Weather Forecasts Improve Using Satellite-Based GPS Technology

The Global Positioning System (GPS) technology that is based on satellite is being used to enhance weather forecasts. The GPS technology is generally used to guide contemporary in-car navigation systems.

Low earth orbit satellites and GPS are being used by researchers at the Bureau of Meteorology and RMIT University’s SPACE Research Center to deliver an extra kind of temperature profile observation for applications in weather forecasting computer models.

Approximately hundred thousand million current weather observations, comprising information from 30 to 40 satellite instruments are leveraged by computer models to produce data used by meteorologists to make weather forecasts.

Research Program leader of the Bureau of Meteorology and also a retired Director of the Joint Center for Satellite Data Assimilation, RMIT Adjunct Professor John Le Marshall stated that GPS data is used to improve cross-calibration of the data and real-time temperature field from several satellite instruments which in turn boosts the quality of the satellite observations.

The degree of bending in the GPS beam can be measured while it passes through the atmosphere.

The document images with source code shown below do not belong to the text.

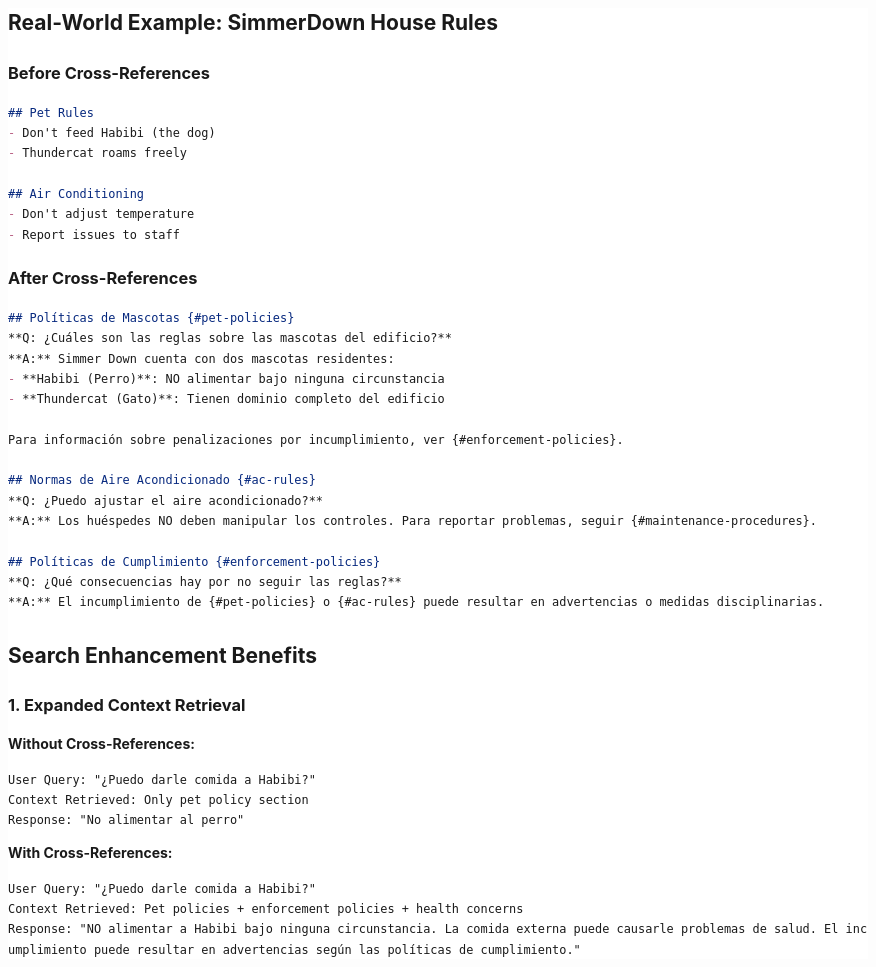 ## Real-World Example: SimmerDown House Rules

### Before Cross-References
```markdown
## Pet Rules
- Don't feed Habibi (the dog)
- Thundercat roams freely

## Air Conditioning
- Don't adjust temperature
- Report issues to staff
```

### After Cross-References
```markdown
## Políticas de Mascotas {#pet-policies}
**Q: ¿Cuáles son las reglas sobre las mascotas del edificio?**
**A:** Simmer Down cuenta con dos mascotas residentes:
- **Habibi (Perro)**: NO alimentar bajo ninguna circunstancia
- **Thundercat (Gato)**: Tienen dominio completo del edificio

Para información sobre penalizaciones por incumplimiento, ver {#enforcement-policies}.

## Normas de Aire Acondicionado {#ac-rules}
**Q: ¿Puedo ajustar el aire acondicionado?**
**A:** Los huéspedes NO deben manipular los controles. Para reportar problemas, seguir {#maintenance-procedures}.

## Políticas de Cumplimiento {#enforcement-policies}
**Q: ¿Qué consecuencias hay por no seguir las reglas?**
**A:** El incumplimiento de {#pet-policies} o {#ac-rules} puede resultar en advertencias o medidas disciplinarias.
```

## Search Enhancement Benefits

### 1. Expanded Context Retrieval

**Without Cross-References:**
```
User Query: "¿Puedo darle comida a Habibi?"
Context Retrieved: Only pet policy section
Response: "No alimentar al perro"
```

**With Cross-References:**
```
User Query: "¿Puedo darle comida a Habibi?"
Context Retrieved: Pet policies + enforcement policies + health concerns
Response: "NO alimentar a Habibi bajo ninguna circunstancia. La comida externa puede causarle problemas de salud. El incumplimiento puede resultar en advertencias según las políticas de cumplimiento."
```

This concept can be applied to determine atmospheric temperatures accurately, and employ this knowledge to calibrate various other satellite readings and improve temperature fields.

Professor Le Marshall believes that the Bureau is now providing accurate forecasts 10 hours earlier, since the study is being used in this year’s forecasts. The GPS data offer potential uses in severe weather warnings and climate monitoring.

Professor Kefei Zhang, Director of the RMIT SPACE Research Center, stated that GPS is used as a powerful and low-cost means for accurate measurement of earth environment.